La Germania, grazie a questa industria, ha schiacciato la concorrenza straniera, perché riesce a produrre a prezzi bassissimi.
Ma ha schiacciato anche i piccoli allevatori tedechi.
Il 70% dei prosciutti che consumiamo arriva dall'estero (Germania, Danimarca..): dalla Germania importiamo 46 milioni di cosce di maiale.
Solo in Sassonia ci sono 8 milioni di maiali, quasi più delle persone. Il giro d'affari attorno a queste "città della carne" è enorme, circa 1,3 miliardi di euro.
Città dove è difficile entrare: forse perché le telecamere andrebbero a inquadrare la questione della manodopera inpiegata nell'allevamento.
Le grandi imprese, con la loro forza, stanno licenziando tutti i dipendenti, per assumere personale straniero (per lo più rumeno o polacco) che è assunto tramite società terze.
Non solo i maiali sono allevati male, ma anche le persone lungo la catena di produzione sono pagate male e costrette a lavorare per turni lunghissimi.

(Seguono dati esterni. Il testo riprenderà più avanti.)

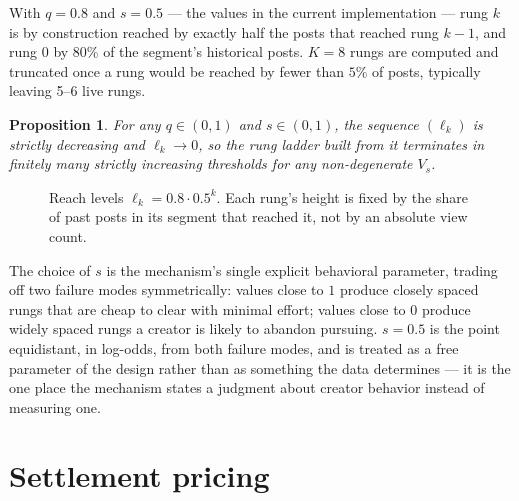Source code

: \documentclass[11pt]{article}
\newtheorem{proposition}{Proposition}
\begin{document}
With $q = 0.8$ and $s = 0.5$ — the values in the current implementation — rung $k$ is by
construction reached by exactly half the posts that reached rung $k-1$, and rung 0 by 80\% of the
segment's historical posts. $K = 8$ rungs are computed and truncated once a rung would be reached
by fewer than $5\%$ of posts, typically leaving 5–6 live rungs.

\begin{proposition}
For any $q \in (0,1)$ and $s \in (0,1)$, the sequence $(\ell_k)$ is strictly decreasing and
$\ell_k \to 0$, so the rung ladder built from it terminates in finitely many strictly increasing
thresholds for any non-degenerate $V_s$.
\end{proposition}

\begin{figure}[h]
\centering
{}
\caption{Reach levels $\ell_k = 0.8 \cdot 0.5^k$. Each rung's height is fixed by the share of past
posts in its segment that reached it, not by an absolute view count.}
\label{fig:reachlevels}
\end{figure}

The choice of $s$ is the mechanism's single explicit behavioral parameter, trading off two failure
modes symmetrically: values close to $1$ produce closely spaced rungs that are cheap to clear with
minimal effort; values close to $0$ produce widely spaced rungs a creator is likely to abandon
pursuing. $s = 0.5$ is the point equidistant, in log-odds, from both failure modes, and is treated
as a free parameter of the design rather than as something the data determines — it is the one
place the mechanism states a judgment about creator behavior instead of measuring one.

\section{Settlement pricing}
\label{sec:pricing}
\end{document}
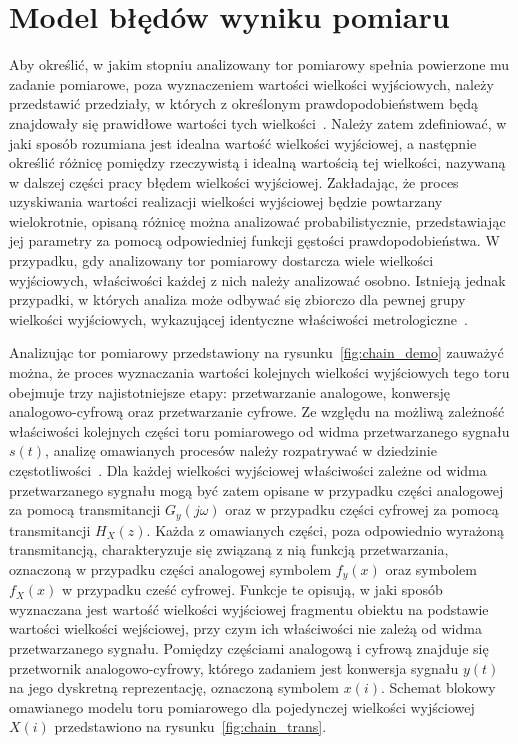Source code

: \chapter{Model błędów wyniku pomiaru}

Aby określić, w jakim stopniu analizowany tor pomiarowy spełnia powierzone mu zadanie pomiarowe, poza wyznaczeniem wartości wielkości wyjściowych, należy przedstawić przedziały, w których z określonym prawdopodobieństwem będą znajdowały się prawidłowe wartości tych wielkości~\cite{jcgm_guide}. Należy zatem zdefiniować, w jaki sposób rozumiana jest idealna wartość wielkości wyjściowej, a następnie określić różnicę pomiędzy rzeczywistą i idealną wartością tej wielkości, nazywaną w dalszej części pracy błędem wielkości wyjściowej. Zakładając, że proces uzyskiwania wartości realizacji wielkości wyjściowej będzie powtarzany wielokrotnie, opisaną różnicę można analizować probabilistycznie, przedstawiając jej parametry za pomocą odpowiedniej funkcji gęstości prawdopodobieństwa. W przypadku, gdy analizowany tor pomiarowy dostarcza wiele wielkości wyjściowych, właściwości każdej z nich należy analizować osobno. Istnieją jednak przypadki, w których analiza może odbywać się zbiorczo dla pewnej grupy wielkości wyjściowych, wykazującej identyczne właściwości metrologiczne~\cite{auth_electronics}.

Analizując tor pomiarowy przedstawiony na rysunku~\ref{fig:chain_demo} zauważyć można, że proces wyznaczania wartości kolejnych wielkości wyjściowych tego toru obejmuje trzy najistotniejsze etapy: przetwarzanie analogowe, konwersję analogowo-cyfrową oraz przetwarzanie cyfrowe. Ze względu na możliwą zależność właściwości kolejnych części toru pomiarowego od widma przetwarzanego sygnału $s(t)$, analizę omawianych procesów należy rozpatrywać w dziedzinie częstotliwości~\cite{jakubiec_system}. Dla każdej wielkości wyjściowej właściwości zależne od widma przetwarzanego sygnału mogą być zatem opisane w przypadku części analogowej za pomocą transmitancji $G_{y}(j\omega)$ oraz w przypadku części cyfrowej za pomocą transmitancji $H_{X}(z)$. Każda z omawianych części, poza odpowiednio wyrażoną transmitancją, charakteryzuje się związaną z nią funkcją przetwarzania, oznaczoną w przypadku części analogowej symbolem $f_{y}(x)$ oraz symbolem $f_{X}(x)$ w przypadku cześć cyfrowej. Funkcje te opisują, w jaki sposób wyznaczana jest wartość wielkości wyjściowej fragmentu obiektu na podstawie wartości wielkości wejściowej, przy czym ich właściwości nie zależą od widma przetwarzanego sygnału. Pomiędzy częściami analogową i cyfrową znajduje się przetwornik analogowo-cyfrowy, którego zadaniem jest konwersja sygnału $y(t)$ na jego dyskretną reprezentację, oznaczoną symbolem $x(i)$. Schemat blokowy omawianego modelu toru pomiarowego dla pojedynczej wielkości wyjściowej $X(i)$ przedstawiono na rysunku~\ref{fig:chain_trans}.

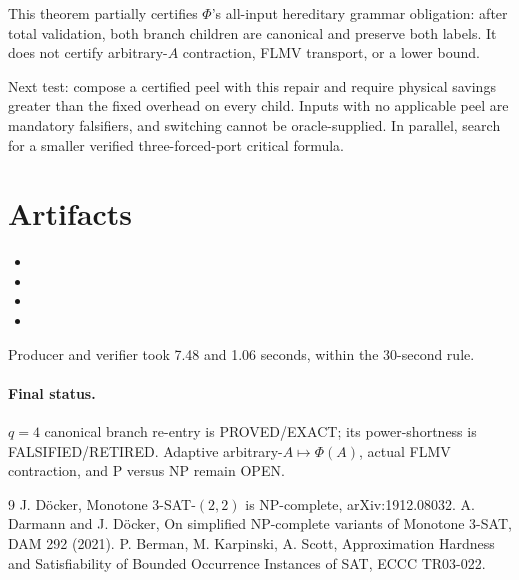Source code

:\documentclass[11pt]{article}
\newcommand{\status}[1]{\textsf{#1}}
\begin{document}
This theorem partially certifies $\Phi$'s all-input hereditary grammar obligation: after total validation, both branch children are canonical and preserve both labels.  It does not certify arbitrary-$A$ contraction, FLMV transport, or a lower bound.

Next test: compose a certified peel with this repair and require physical savings greater than the fixed overhead on every child.  Inputs with no applicable peel are mandatory falsifiers, and switching cannot be oracle-supplied.  In parallel, search for a smaller verified three-forced-port critical formula.

\section{Artifacts}
\begin{itemize}
\item {}
\item {}
\item {}
\item {}
\end{itemize}
Producer and verifier took 7.48 and 1.06 seconds, within the 30-second rule.

\paragraph{Final status.}
$q=4$ canonical branch re-entry is \status{PROVED/EXACT}; its power-shortness is \status{FALSIFIED/RETIRED}.  Adaptive arbitrary-$A\mapsto\Phi(A)$, actual FLMV contraction, and P versus NP remain \status{OPEN}.

\begin{thebibliography}{9}
 J. D\"ocker, Monotone 3-SAT-$(2,2)$ is NP-complete, arXiv:1912.08032.
 A. Darmann and J. D\"ocker, On simplified NP-complete variants of Monotone 3-SAT, DAM 292 (2021).
 P. Berman, M. Karpinski, A. Scott, Approximation Hardness and Satisfiability of Bounded Occurrence Instances of SAT, ECCC TR03-022.
\end{thebibliography}

\end{document}
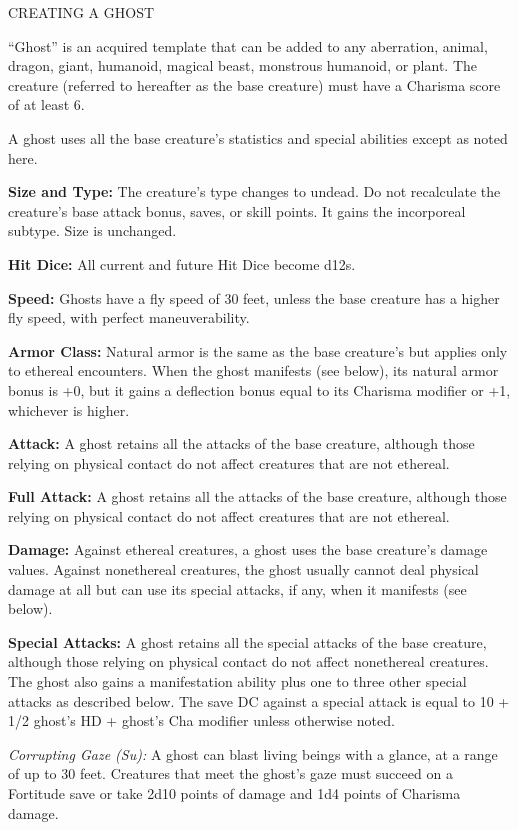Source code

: \documentclass{article}
\begin{document}
\vspace{12pt}
CREATING A GHOST

``Ghost'' is an acquired template that can be added to any aberration, animal, 
dragon, giant, humanoid, magical beast, monstrous humanoid, or plant. The creature 
(referred to hereafter as the base creature) must have a Charisma score of at least 
6.

A ghost uses all the base creature's statistics and special abilities except as 
noted here.

\textbf{Size and Type:} The creature's type changes to undead. Do not recalculate 
the creature's base attack bonus, saves, or skill points. It gains the incorporeal 
subtype. Size is unchanged.

\textbf{Hit Dice:} All current and future Hit Dice become d12s.

\textbf{Speed:} Ghosts have a fly speed of 30 feet, unless the base creature has 
a higher fly speed, with perfect maneuverability. 

\textbf{Armor Class:} Natural armor is the same as the base creature's but applies 
only to ethereal encounters. When the ghost manifests (see below), its natural 
armor bonus is +0, but it gains a deflection bonus equal to its Charisma modifier 
or +1, whichever is higher.

\textbf{Attack:} A ghost retains all the attacks of the base creature, although 
those relying on physical contact do not affect creatures that are not ethereal.

\textbf{Full Attack:} A ghost retains all the attacks of the base creature, although 
those relying on physical contact do not affect creatures that are not ethereal.

\textbf{Damage:} Against ethereal creatures, a ghost uses the base creature's damage 
values. Against nonethereal creatures, the ghost usually cannot deal physical damage 
at all but can use its special attacks, if any, when it manifests (see below).

\textbf{Special Attacks:} A ghost retains all the special attacks of the base creature, 
although those relying on physical contact do not affect nonethereal creatures. 
The ghost also gains a manifestation ability plus one to three other special attacks 
as described below. The save DC against a special attack is equal to 10 + 1/2 ghost's 
HD + ghost's Cha modifier unless otherwise noted.

\textit{Corrupting Gaze (Su): }A ghost can blast living beings with a glance, at 
a range of up to 30 feet. Creatures that meet the ghost's gaze must succeed on 
a Fortitude save or take 2d10 points of damage and 1d4 points of Charisma damage.
\end{document}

E' questa la "mafia della carne" cui si riferiva il sindacalista: il capolarato che controlla e schiavizza i lavoratori stranieri, che non sono protetti in alcun modo. Persone invisibili, che vivono tutti stipati in case affittate dai caporali.

Gli allevatori tedeschi stanno portando avanti una battaglia, sia per tutelare la qualità del prodotto, sia per la difesa delle tutele nel lavoro.

Anche in Italia la situazione non è favorevole agli allevatori, costretti ad accettare prezzi che ritengono troppo bassi, dalle grandi aziende di trasformazione.
Aziende che comprano la coscia di maiale dai paesi stranieri come la Germania, perché costa di meno rispetto al maiale allevato in Italia (come abbiamo detto prima, per la grande meccanizzazione dell'industria).
Ma non solo c'è il problema del prosciutto che diventa made in Italy solo se viene stagionato in Italia.
C'è anche questa deregolamentazione nel mondo del lavoro, che va di pari passo col rischio di sofisticazione.
Come in Germania, iniziano ad esternalizzare a cooperative esterne il lavoro di macellazione.
Perché se sei precario (e chi lavora in cooperative lo è perché può essere licenziato in ogni momento), accetti anche di fare qualche lavoro fuori norma.
Come i prosciutti sbollati, che arrivano in azienda col marchio danese e ne escono col bollo di "prosciutto di Parma".

Presa diretta ha raccontato un caso di contraffazione del marchio di un'azienda modenese, in cui parte dei reati contestati, sono finiti in prescrizione.
20 cooperative a Modena sono state chiuse dalla finanza, perché false coop (i dipendenti non erano soci di nulla): il rischio che corriamo come consumatori è lo stesso per l'olio sofisticato, ovvero mangiare cibo di cui non si conosce la provenienza e che non ha subito alcun controllo.

Purtroppo il meccanismo dei contributi europei premia i più grandi ma non la qualità: sono soldi a pioggia che vanno proprio a quanti ne avrebbero meno bisogno.
Così a rischio non è solo la nostra salute, ma anche un pezzo della nostra industria, quella che le norme le rispetta.
Abbiamo perso 33000 aziende agricole in Italia in questi anni: è il fallimento delle politiche agricole europee ed italiane. 3 stalle su 4, nel distretto emiliano, hanno chiuso i battenti.
Altro che difesa del made in Italy: è la difesa del potere della lobby delle grandi aziende alimentari.